Figure 3: FP Financing Scenarios vs Cost Projections (2022-2025)
Data Source: National FP Blueprint 2020-2024; MTEF/FSP 2021-2023
- Generate more political support for FP and mainstream FP as an essential component of National Development: The influence and interest of key actors and institutions play a crucial role towards a shift in policy, priority and social norms in favour of improving financing for FP commodities. Health sector stakeholders have a key role to play in targeted messaging and advocacy to the Nigerian Government towards ensuring that FP financing is reprioritized as very crucial to the nation’s, economic growth and productivity, human capital development and achieving demographic dividend.
- Intra-sectoral reprioritization of FP funding: As shown in Fig 1, LMICs spend an average of 1.33% of their GGHE on FP. Therefore, the health sector should reprioritize the amount that is spent on FP to at least 1% of the overall health budget. Also, FP financing should be reprioritized within the National and State Health Insurance Schemes as well as the BHCPF.
- Strategic engagement of the private sector: The private sector could contribute significantly toward expanding the fiscal space for FP (Figure 2). However, a strong coordination and collaboration platform is needed to harness the private sector potential by strengthening the interface between government, donors, CSOs and the private sector actors on the other hand.

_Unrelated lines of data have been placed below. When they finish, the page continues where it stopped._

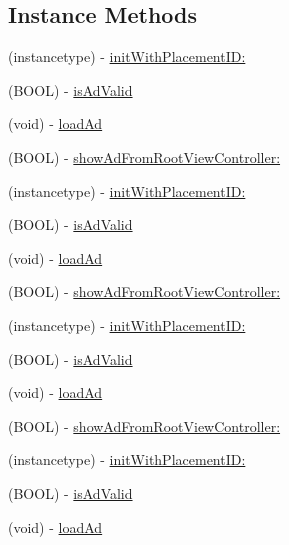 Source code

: \subsection*{Instance Methods}
\begin{DoxyCompactItemize}
\item 
(instancetype) -\/ \hyperlink{interfaceFBInterstitialAd_afb4f482b5ab19d486c77785c7794111d}{init\+With\+Placement\+I\+D\+:}
\item 
(B\+O\+OL) -\/ \hyperlink{interfaceFBInterstitialAd_aff851ea8a260430a5b09bce633826876}{is\+Ad\+Valid}
\item 
(void) -\/ \hyperlink{interfaceFBInterstitialAd_a4bbd516a1c5f381ab7af76c2e113fd86}{load\+Ad}
\item 
(B\+O\+OL) -\/ \hyperlink{interfaceFBInterstitialAd_ac9c071a5f699e990e1fa65060fe5c1ce}{show\+Ad\+From\+Root\+View\+Controller\+:}
\item 
(instancetype) -\/ \hyperlink{interfaceFBInterstitialAd_afb4f482b5ab19d486c77785c7794111d}{init\+With\+Placement\+I\+D\+:}
\item 
(B\+O\+OL) -\/ \hyperlink{interfaceFBInterstitialAd_aff851ea8a260430a5b09bce633826876}{is\+Ad\+Valid}
\item 
(void) -\/ \hyperlink{interfaceFBInterstitialAd_a4bbd516a1c5f381ab7af76c2e113fd86}{load\+Ad}
\item 
(B\+O\+OL) -\/ \hyperlink{interfaceFBInterstitialAd_ac9c071a5f699e990e1fa65060fe5c1ce}{show\+Ad\+From\+Root\+View\+Controller\+:}
\item 
(instancetype) -\/ \hyperlink{interfaceFBInterstitialAd_afb4f482b5ab19d486c77785c7794111d}{init\+With\+Placement\+I\+D\+:}
\item 
(B\+O\+OL) -\/ \hyperlink{interfaceFBInterstitialAd_aff851ea8a260430a5b09bce633826876}{is\+Ad\+Valid}
\item 
(void) -\/ \hyperlink{interfaceFBInterstitialAd_a4bbd516a1c5f381ab7af76c2e113fd86}{load\+Ad}
\item 
(B\+O\+OL) -\/ \hyperlink{interfaceFBInterstitialAd_ac9c071a5f699e990e1fa65060fe5c1ce}{show\+Ad\+From\+Root\+View\+Controller\+:}
\item 
(instancetype) -\/ \hyperlink{interfaceFBInterstitialAd_afb4f482b5ab19d486c77785c7794111d}{init\+With\+Placement\+I\+D\+:}
\item 
(B\+O\+OL) -\/ \hyperlink{interfaceFBInterstitialAd_aff851ea8a260430a5b09bce633826876}{is\+Ad\+Valid}
\item 
(void) -\/ \hyperlink{interfaceFBInterstitialAd_a4bbd516a1c5f381ab7af76c2e113fd86}{load\+Ad}

\end{DoxyCompactItemize}
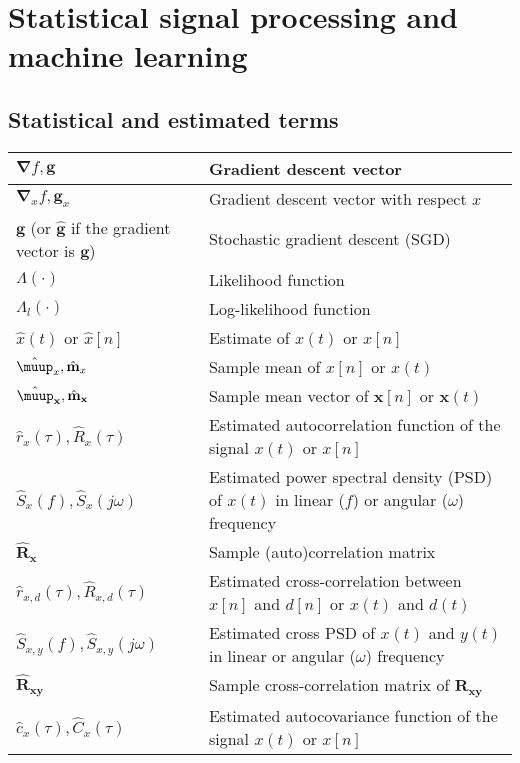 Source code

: \documentclass{article}
\begin{document}
\section{Statistical signal processing and machine learning}
\subsection{Statistical and estimated terms}
\begin{xltabular}{\textwidth}{XX}
    \(\boldsymbol{\nabla}f, \mathbf{g}\) & Gradient descent vector \\ \hline
    \(\boldsymbol{\nabla}_{x}f, \mathbf{g}_{x}\) & Gradient descent vector with respect \(x\)\\ \hline
    \(\mathbf{g}\) (or \(\hat{\mathbf{g}}\) if the gradient vector is \(\mathbf{g}\)) & Stochastic gradient descent (SGD) \\ \hline
    \(\Lambda(\cdot)\) & Likelihood function\\ \hline
    \(\Lambda_l(\cdot)\) & Log-likelihood function\\ \hline
    \(\hat{x}(t)\) or \(\hat{x}[n]\) & Estimate of \(x(t)\) or \(x[n]\)\\ \hline
    \(\hat{\boldsymbol{\muup}}_x, \hat{\mathbf{m}}_x\) & Sample mean of \(x[n]\) or \(x(t)\) \\ \hline
    \(\hat{\boldsymbol{\muup}}_\mathbf{x}, \hat{\mathbf{m}}_\mathbf{x}\) & Sample mean vector of \(\mathbf{x}[n]\) or \(\mathbf{x}(t)\)\\ \hline
    \(\hat{r}_x(\tau), \hat{R}_x(\tau)\) & Estimated autocorrelation function of the signal \(x(t)\) or \(x[n]\)\\ \hline
    \(\hat{S}_x(f), \hat{S}_x(j\omega)\) & Estimated power spectral density (PSD) of \(x(t)\) in linear (\(f\)) or angular (\(\omega\)) frequency\\ \hline
    \(\hat{\mathbf{R}}_\mathbf{x}\) & Sample (auto)correlation matrix \\ \hline
    \(\hat{r}_{x,d}(\tau), \hat{R}_{x,d}(\tau)\) & Estimated cross-correlation between \(x[n]\) and \(d[n]\) or \(x(t)\) and \(d(t)\)\\ \hline
    \(\hat{S}_{x,y}(f), \hat{S}_{x,y}(j\omega)\) & Estimated cross PSD of \(x(t)\) and \(y(t)\) in linear or angular (\(\omega\)) frequency\\ \hline
    \(\hat{\mathbf{R}}_\mathbf{xy}\) & Sample cross-correlation matrix of \(\mathbf{R}_\mathbf{xy}\) \\ \hline
    \(\hat{c}_x(\tau), \hat{C}_x(\tau)\) & Estimated autocovariance function of the signal \(x(t)\) or \(x[n]\)\\ \hline

\end{xltabular}
\end{document}
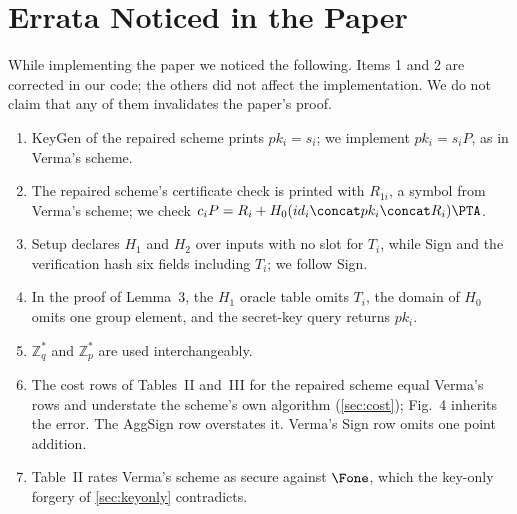 \section{Errata Noticed in the Paper}\label{app:errata}

While implementing the paper we noticed the following. Items 1 and 2 are corrected in our code; the
others did not affect the implementation. We do not claim that any of them invalidates the paper's proof.

\begin{enumerate}[itemsep=0pt]
\item \textsf{KeyGen} of the repaired scheme prints $pk_i=s_i$; we implement $pk_i=s_iP$, as in Verma's
      scheme.
\item The repaired scheme's certificate check is printed with $R_{1i}$, a symbol from Verma's scheme; we
      check $c_iP=R_i+H_0(id_i\concat pk_i\concat R_i)\PTA$.
\item \textsf{Setup} declares $H_1$ and $H_2$ over inputs with no slot for $T_i$, while \textsf{Sign} and
      the verification hash six fields including $T_i$; we follow \textsf{Sign}.
\item In the proof of Lemma~3, the $H_1$ oracle table omits $T_i$, the domain of $H_0$ omits one group
      element, and the secret-key query returns $pk_i$.
\item $\mathbb{Z}_q^{*}$ and $\mathbb{Z}_p^{*}$ are used interchangeably.
\item The cost rows of Tables~II and~III for the repaired scheme equal Verma's rows and understate the
      scheme's own algorithm (\cref{sec:cost}); Fig.~4 inherits the error. The \textsf{AggSign} row
      overstates it. Verma's \textsf{Sign} row omits one point addition.
\item Table~II rates Verma's scheme as secure against $\Fone$, which the key-only forgery of
      \cref{sec:keyonly} contradicts.
\end{enumerate}
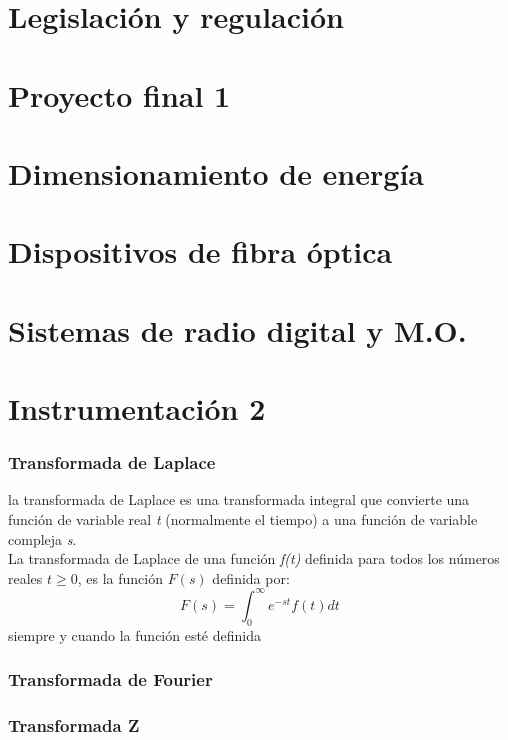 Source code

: \documentclass[12pt,fleqn,a4paper,oneside]{LegrandOrangeBook}
\begin{document}
\part{Legislación y regulación}

\part{Proyecto final 1}

\part{Dimensionamiento de energía}

\part{Dispositivos de fibra óptica}

\part{Sistemas de radio digital y M.O.}

\part{Instrumentación 2}
\section{Transformada de Laplace}
la transformada de Laplace es una transformada integral que convierte una función de variable real \textit{t} (normalmente el tiempo) a una función de variable compleja \textit{s}.\\
La transformada de Laplace de una función \textit{f(t)} definida para todos los números reales $t\geq 0$, es la función $F(s)$ definida por:
\begin{equation}
F(s)=\int_0^\infty e^{-st}f(t)dt
\end{equation}
siempre y cuando la función esté definida
\section{Transformada de Fourier}

\section{Transformada Z}
\end{document}
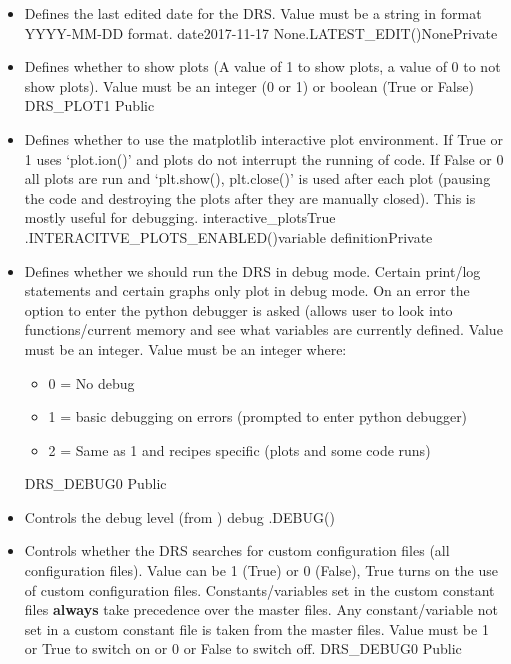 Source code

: \begin{itemize}
\ifdevguide
\item {}
{Defines the last edited date for the DRS. Value must be a string in format YYYY-MM-DD format.}
{date}{2017-11-17}
{None}{\spirouConst.LATEST\_EDIT()}{None}{Private}
\fi


\item {} 
{Defines whether to show plots (A value of 1 to show plots, a value of 0 to not show plots). Value must be an integer (0 or 1) or boolean (True or False)}
{DRS\_PLOT}{1}
{\AllRecipes}{\configtxtfile}{\AllRecipes}{Public}

\ifdevguide
\item {}
{Defines whether to use the matplotlib interactive plot environment. If True or 1 uses `plot.ion()' and plots do not interrupt the running of code. If False or 0 all plots are run and `plt.show(), plt.close()' is used after each plot (pausing the code and destroying the plots after they are manually closed). This is mostly useful for debugging.}
{interactive\_plots}{True}
{\spirouPlot}{\spirouConst.INTERACITVE\_PLOTS\_ENABLED()}{\spirouPlot variable definition}{Private}
\fi

\item {} 
{Defines whether we should run the DRS in debug mode. Certain print/log statements and certain graphs only plot in debug mode. On an error the option to enter the python debugger is asked (allows user to look into functions/current memory and see what variables are currently defined. Value must be an integer. Value must be an integer where:
\begin{itemize}
\item 0 = No debug
\item 1 = basic debugging on errors (prompted to enter python debugger)
\item 2 = Same as 1 and recipes specific (plots and some code runs)
\end{itemize}
}
{DRS\_DEBUG}{0}
{\AllRecipes}{\configtxtfile}{\AllRecipes}{Public}

\ifdevguide
\item {}
{Controls the debug level (from )}
{debug}
{\AllRecipes}{\spirouConst.DEBUG()}{\AllRecipes}
\fi


\item {} 
{Controls whether the DRS searches for custom configuration files (all configuration files). Value can be 1 (True) or 0 (False), True turns on the use of custom configuration files. Constants/variables set in the custom constant files \textbf{always} take precedence over the master files. Any constant/variable not set in a custom constant file is taken from the master files. Value must be 1 or True to switch on or 0 or False to switch off.}
{DRS\_DEBUG}{0}
{\AllRecipes}{\configtxtfile}{\AllRecipes}{Public}


\end{itemize}
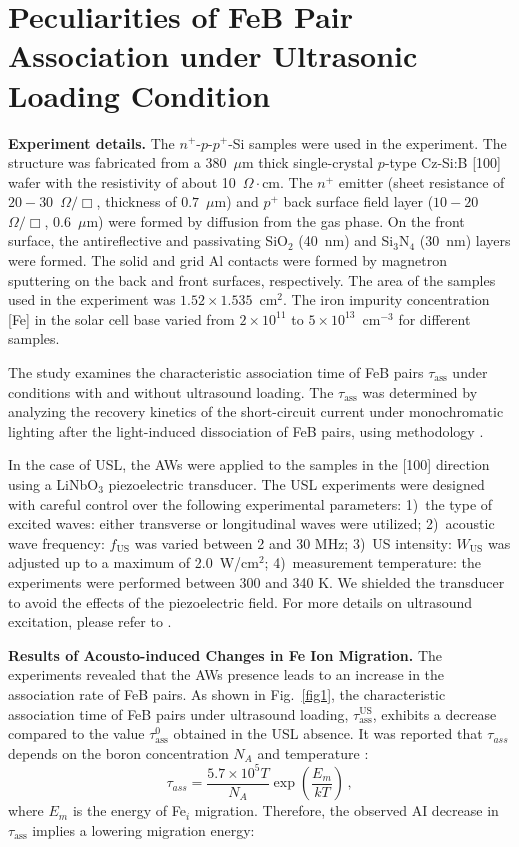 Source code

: \documentclass{ttp}
\begin{document}
\section{Peculiarities of FeB Pair Association under Ultrasonic Loading Condition}

\noindent \textbf{Experiment details.}
The $n^+$-$p$-$p^+$-Si samples were used in the experiment.
The structure was fabricated from a 380~$\mu$m thick single-crystal
$p$-type Cz-Si:B [100] wafer
with the resistivity of about 10~$\Omega\cdot$cm.
The $n^+$ emitter (sheet resistance of $20-30$~$\Omega/\Box$,
thickness of $0.7$~$\mu$m) and $p^+$ back surface field layer ($10-20$~$\Omega/\Box$, $0.6$~$\mu$m) were formed by diffusion from the gas phase.
On the front surface, the antireflective and passivating SiO$_2$ (40~nm) and Si$_3$N$_4$ (30~nm) layers
were formed.
The solid and grid Al contacts were formed by magnetron sputtering on the back and front surfaces, respectively.
The area of the samples used in the experiment was $1.52\times1.535$~cm$^2$.
The iron impurity concentration [Fe] in the solar cell base varied from $2\times10^{11}$ to $5\times10^{13}$~cm$^{-3}$ for different samples.

The study examines the characteristic association time of FeB pairs $\tau_\mathrm{ass}$ under conditions with and without ultrasound loading.
The $\tau_\mathrm{ass}$ was determined by analyzing the recovery kinetics of the  short-circuit current under monochromatic lighting 
after  the light-induced dissociation of FeB pairs, using methodology \cite{Olikh2021JAP, Olikh2022:JMatSci}.

In the case of USL, the AWs were applied to the samples in the [100] direction using a LiNbO$_3$ piezoelectric transducer.
The USL experiments were designed with careful control over the following experimental parameters:
1)~the type of excited waves: either transverse or longitudinal waves were utilized;
2)~acoustic wave frequency: $f_\mathrm{US}$ was varied between 2 and 30 MHz;
3)~US intensity: $W_\mathrm{US}$ was adjusted up to a maximum of 2.0~W/cm$^2$;
4)~measurement temperature: the experiments were performed between 300 and 340 K.
We shielded the transducer to avoid the effects of the piezoelectric field.
For more details on ultrasound excitation, please refer to \cite{Olikh2021JAP, Olikh2022:JMatSci}.

\noindent \textbf{Results of Acousto-induced Changes in Fe Ion Migration.}
The experiments revealed that the AWs presence leads to an increase in the association rate of FeB pairs.
As shown in Fig.~\ref{fig1}, the characteristic association time of FeB pairs 
under ultrasound loading, $\tau_\mathrm{ass}^\mathrm{US}$, 
exhibits a decrease compared to the value $\tau_\mathrm{ass}^0$ obtained in the USL absence.
It was reported that $\tau_{ass}$ depends on the boron concentration $N_A$
and temperature \cite{FeBAssJAP2014}:
\begin{equation}
\label{eqTass}
\tau_{ass}=\frac{5.7\times10^5T}{N_A}\exp\left(\frac{E_m}{kT}\right)\,,
\end{equation}
where
$E_m$ is the energy of Fe$_i$ migration.
Therefore, the observed AI decrease in $\tau_\mathrm{ass}$ implies a lowering migration energy:
\end{document}
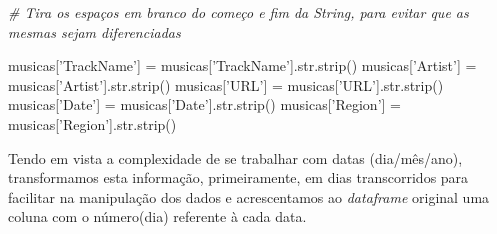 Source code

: \documentclass[11pt]{article}
\newenvironment{Shaded}{}{}
\newcommand{\KeywordTok}[1]{\textcolor[rgb]{0.00,0.44,0.13}{\textbf{{#1}}}}
\newcommand{\StringTok}[1]{\textcolor[rgb]{0.25,0.44,0.63}{{#1}}}
\newcommand{\CommentTok}[1]{\textcolor[rgb]{0.38,0.63,0.69}{\textit{{#1}}}}
\newcommand{\NormalTok}[1]{{#1}}
\newcommand{\ControlFlowTok}[1]{\textcolor[rgb]{0.00,0.44,0.13}{\textbf{{#1}}}}
\newcommand{\OperatorTok}[1]{\textcolor[rgb]{0.40,0.40,0.40}{{#1}}}
\newcommand{\BuiltInTok}[1]{{#1}}
\begin{document}
    \begin{Shaded}
\end{Shaded}

    \begin{Shaded}
\begin{Highlighting}[]
    \CommentTok{# Tira os espaços em branco do começo e fim da String, para evitar que as mesmas sejam diferenciadas}

\NormalTok{musicas[}\StringTok{'TrackName'}\NormalTok{] }\OperatorTok{=}\NormalTok{ musicas[}\StringTok{'TrackName'}\NormalTok{].}\BuiltInTok{str}\NormalTok{.strip()}
\NormalTok{musicas[}\StringTok{'Artist'}\NormalTok{] }\OperatorTok{=}\NormalTok{ musicas[}\StringTok{'Artist'}\NormalTok{].}\BuiltInTok{str}\NormalTok{.strip()}
\NormalTok{musicas[}\StringTok{'URL'}\NormalTok{] }\OperatorTok{=}\NormalTok{ musicas[}\StringTok{'URL'}\NormalTok{].}\BuiltInTok{str}\NormalTok{.strip()}
\NormalTok{musicas[}\StringTok{'Date'}\NormalTok{] }\OperatorTok{=}\NormalTok{ musicas[}\StringTok{'Date'}\NormalTok{].}\BuiltInTok{str}\NormalTok{.strip()}
\NormalTok{musicas[}\StringTok{'Region'}\NormalTok{] }\OperatorTok{=}\NormalTok{ musicas[}\StringTok{'Region'}\NormalTok{].}\BuiltInTok{str}\NormalTok{.strip()}
\end{Highlighting}
\end{Shaded}

    Tendo em vista a complexidade de se trabalhar com datas (dia/mês/ano),
transformamos esta informação, primeiramente, em dias transcorridos para
facilitar na manipulação dos dados e acrescentamos ao \emph{dataframe}
original uma coluna com o número(dia) referente à cada data.
\end{document}
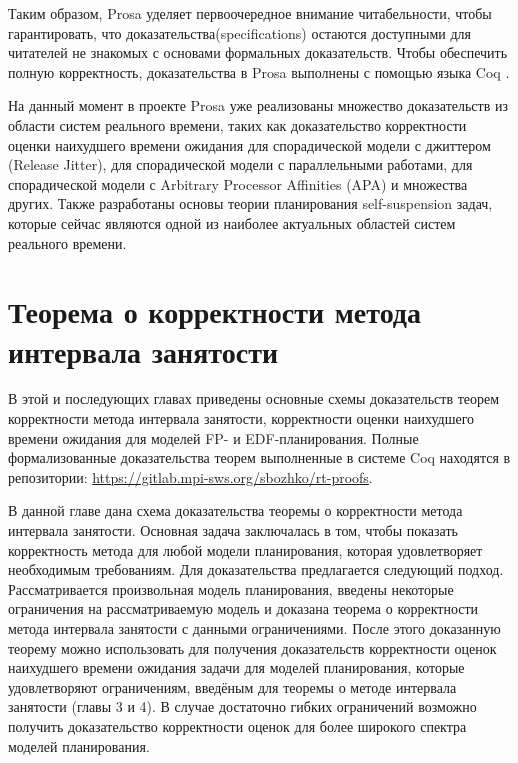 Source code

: Таким образом, Prosa уделяет первоочередное внимание читабельности,
  чтобы гарантировать, что доказательства(specifications) остаются доступными для
  читателей не знакомых с основами формальных доказательств. Чтобы обеспечить полную
  корректность, доказательства в Prosa выполнены с помощью языка Coq \cite{Coq}.

На данный момент в проекте Prosa уже реализованы множество доказательств из области систем реального времени, таких как
  доказательство корректности оценки наихудшего времени ожидания для спорадической модели
  с джиттером (Release Jitter), для спорадической модели с параллельными работами,
  для спорадической модели с Arbitrary Processor Affinities (APA) и множества других.
  Также разработаны основы теории планирования self-suspension задач, которые сейчас являются
  одной из наиболее актуальных областей систем реального времени.


\section{Теорема о корректности метода интервала занятости}

В этой и последующих главах приведены основные схемы доказательств теорем корректности метода интервала занятости, корректности оценки наихудшего времени ожидания для моделей FP- и EDF-планирования.
  Полные формализованные доказательства теорем выполненные в системе Coq находятся в репозитории: \url{https://gitlab.mpi-sws.org/sbozhko/rt-proofs}.

В данной главе дана схема доказательства  теоремы о корректности метода интервала
  занятости. Основная задача заключалась в том, чтобы показать корректность метода
  для любой модели планирования,  которая удовлетворяет необходимым требованиям.
  Для доказательства предлагается следующий подход. Рассматривается произвольная модель планирования,
  введены некоторые ограничения на рассматриваемую модель и доказана теорема о корректности
  метода интервала занятости с данными ограничениями. После этого доказанную теорему
  можно использовать для получения доказательств корректности оценок наихудшего
  времени ожидания задачи для моделей планирования, которые удовлетворяют ограничениям,
  введёным для теоремы о методе интервала занятости (главы 3 и 4). В случае достаточно гибких
  ограничений возможно получить доказательство корректности оценок для более широкого
  спектра моделей планирования.

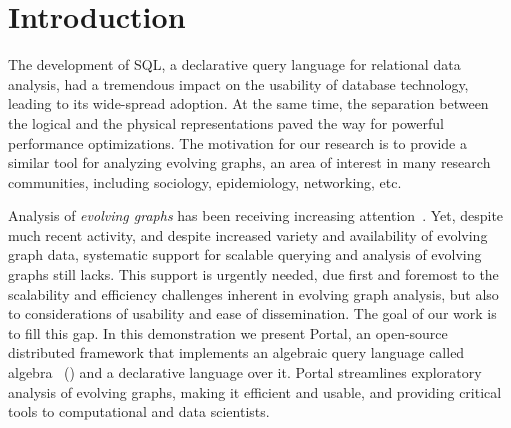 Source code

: \section{Introduction}
\label{sec:intro}

The development of SQL, a declarative query language for relational
data analysis, had a tremendous impact on the usability of database
technology, leading to its wide-spread adoption. At the same time, the
separation between the logical and the physical representations paved
the way for powerful performance optimizations. The motivation for our
research is to provide a similar tool for analyzing evolving graphs,
an area of interest in many research communities, including sociology,
epidemiology, networking, etc.





Analysis of {\em evolving graphs} has been receiving increasing
attention~\cite{DBLP:journals/csur/AggarwalS14,Miao2015,Ren2011,Semertzidis2015}.
Yet, despite much recent activity, and despite increased variety and
availability of evolving graph data, systematic support for scalable
querying and analysis of evolving graphs still lacks.  This support is
urgently needed, due first and foremost to the scalability and
efficiency challenges inherent in evolving graph analysis, but also to
considerations of usability and ease of dissemination.  The goal of
our work is to fill this gap.  In this demonstration we present
Portal, an open-source distributed framework that implements an
algebraic query language called \tg algebra~\cite{PortalarXiv2016}
(\tga) and a declarative language \tgql over it. Portal streamlines
exploratory analysis of evolving graphs, making it efficient and
usable, and providing critical tools to computational and data
scientists.

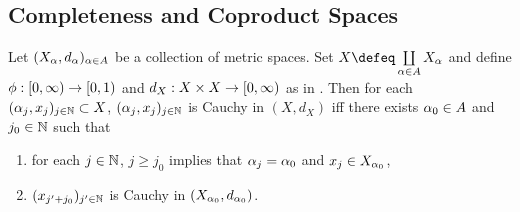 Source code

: \documentclass{book}
\begin{document}
\subsection{Completeness and Coproduct Spaces}

\begin{ex} 
	Let $(X_{\alpha}, d_{\alpha})_{\alpha \in A}$ be a collection of metric spaces. Set $X \defeq \coprod\limits_{\al \in A} X_{\al}$ and define $\phi:[0,\infty) \rightarrow [0,1)$ and $d_X: X \times X \rightarrow [0,\infty)$ as in . Then for each $(\alpha_j, x_j)_{j \in \mathbb{N}} \subset X$, $(\alpha_j, x_j)_{j \in \mathbb{N}}$ is Cauchy in $(X, d_X)$ iff there exists $\alpha_0 \in A$ and $j_0 \in \mathbb{N}$ such that 
	\begin{enumerate}
		\item for each $j \in \mathbb{N}$, $j \geq j_0$ implies that $\alpha_j = \alpha_0$ and $x_j \in X_{\alpha_0}$,
		\item $(x_{j'+j_0})_{j' \in \mathbb{N}}$ is Cauchy in $(X_{\alpha_0}, d_{\alpha_0})$. 
	\end{enumerate}
\end{ex}
\end{document}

- Strategic and catalytic FP investment by Donors: As there is a huge potential to increase domestic financing on FP especially from reprioritization, utilizing external funding in boosting domestic financing will significantly increase the fiscal space. More external funding should be channelled towards budget advocacy for FP commodity financing across all tiers of government and technical support towards harnessing private sector potential and technical support towards integrating FP into the BHCPF and the National and State Social Health Insurance Schemes.